Some aqueous acetic acid solutions contain organic or mineral ones Impurities, their presence for the systematic implementation, extraction is a hindrance due to medium-weight solvents.

This case is e.g. B. in those obtained by fermentation of cellulose dilute acetic acid solutions that contain slimy substances that cause the Obstruct divorce in column 3.

Systematic extraction is used to counter this difficulty through the medium-weight solvents in such a way that one takes the place of the liquids treated the fumes. The device according to Fig. 3 is used for this purpose.

The water vapor rich acidic vapors are in the middle part admitted to the column 3 previously charged with medium-weight solvent. That The solvent is heated to its boiling point and rises with the water vapor into the top of the column to form the binary azeotropic mixture of water-solvent. After compression in the cooler 26, this mixture is separated in the separator 27. The lower aqueous layer is discarded, while the upper, made of medium weight Solvent existing layer continuously in the head part of the extraction column 3 is returned. The acetic acid vapors are constantly from the top the column downward flowing solvent added and after the foot of the column rinsed, where by means of a small additional heating at 28 only a mixture of Acid, moderate solvent, and a small amount of water. This The mixture passes into the column 6 and continues according to the general already described Procedures dealt with.

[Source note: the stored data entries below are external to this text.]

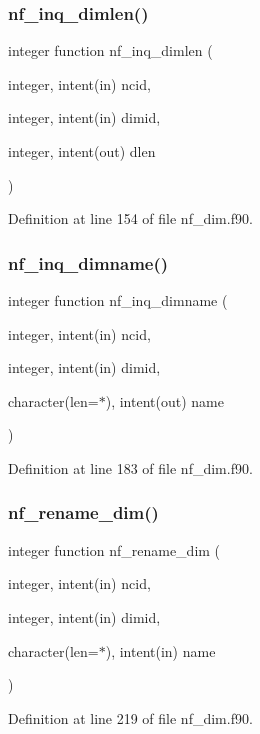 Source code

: \subsubsection{\texorpdfstring{nf\+\_\+inq\+\_\+dimlen()}{nf\_inq\_dimlen()}}
{\footnotesize\ttfamily integer function nf\+\_\+inq\+\_\+dimlen (\begin{DoxyParamCaption}\item[{integer, intent(in)}]{ncid,  }\item[{integer, intent(in)}]{dimid,  }\item[{integer, intent(out)}]{dlen }\end{DoxyParamCaption})}



Definition at line 154 of file nf\+\_\+dim.\+f90.

\mbox{\label{nf__dim_8f90_a6904228d7ca66bd37d8f8728881ee73c}} 
\subsubsection{\texorpdfstring{nf\+\_\+inq\+\_\+dimname()}{nf\_inq\_dimname()}}
{\footnotesize\ttfamily integer function nf\+\_\+inq\+\_\+dimname (\begin{DoxyParamCaption}\item[{integer, intent(in)}]{ncid,  }\item[{integer, intent(in)}]{dimid,  }\item[{character(len=$\ast$), intent(out)}]{name }\end{DoxyParamCaption})}



Definition at line 183 of file nf\+\_\+dim.\+f90.

\mbox{\label{nf__dim_8f90_a4aeb7c8253e9a2d1e5ea12fbf700c5f4}} 
\subsubsection{\texorpdfstring{nf\+\_\+rename\+\_\+dim()}{nf\_rename\_dim()}}
{\footnotesize\ttfamily integer function nf\+\_\+rename\+\_\+dim (\begin{DoxyParamCaption}\item[{integer, intent(in)}]{ncid,  }\item[{integer, intent(in)}]{dimid,  }\item[{character(len=$\ast$), intent(in)}]{name }\end{DoxyParamCaption})}



Definition at line 219 of file nf\+\_\+dim.\+f90.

The used solvent runs off at the bottom of the column i and i is returned to container 2 as in the general case.

All of the methods described above can be used in whole or in part partly just as much at atmospheric as at reduced or increased pressure be carried out, for example for the purpose of exploiting the heat or the Influence the formation and properties of the azeotropic mixtures.

Claims (5)

PATENT CLAIMS: i. Process for the concentration of acetic acid by systematic continuous or batch extraction with solvents that are in Insoluble or sparingly soluble in water and no azeotropic with anhydrous acetic acid Forming a mixture, removing the water present in the extract and then removing it Distillation, characterized in that for the purpose of obtaining anhydrous acetic acid the extract is dehydrated by distillation with an auxiliary liquid, which forms a mixture with water with a minimum boiling point which is lower than that of the azeotropic mixture of water and the solvent. 2. Procedure according to claim i, characterized in that solvents are used, their Boiling points above that of acetic acid, but below 15o '. 3. Procedure according to Claim i and 2, characterized in that, when the content of the treated aqueous Acetic acid solutions of organic substances, such as. B. cellulose derivatives, these themselves Substances accumulating at the interface between exhausted solution and solvent can be removed mechanically in any way. 4. The method according to claim i to 3, characterized in that the dehydration column by the from the distillation column coming acetic acid vapors is wholly or partially heated. 5. Extension of the procedure according to claim 2 to 4 on the use of vaporous mixtures of acetic acid and water, characterized that these mixtures directly without prior to condensation subjected to extraction with a medium-weight solvent be, with the water in the form of a binary mixture with part of the solvent is removed and the acetic acid with the rest of the solvent in the form of an extract, which is treated according to the method described in claim 2.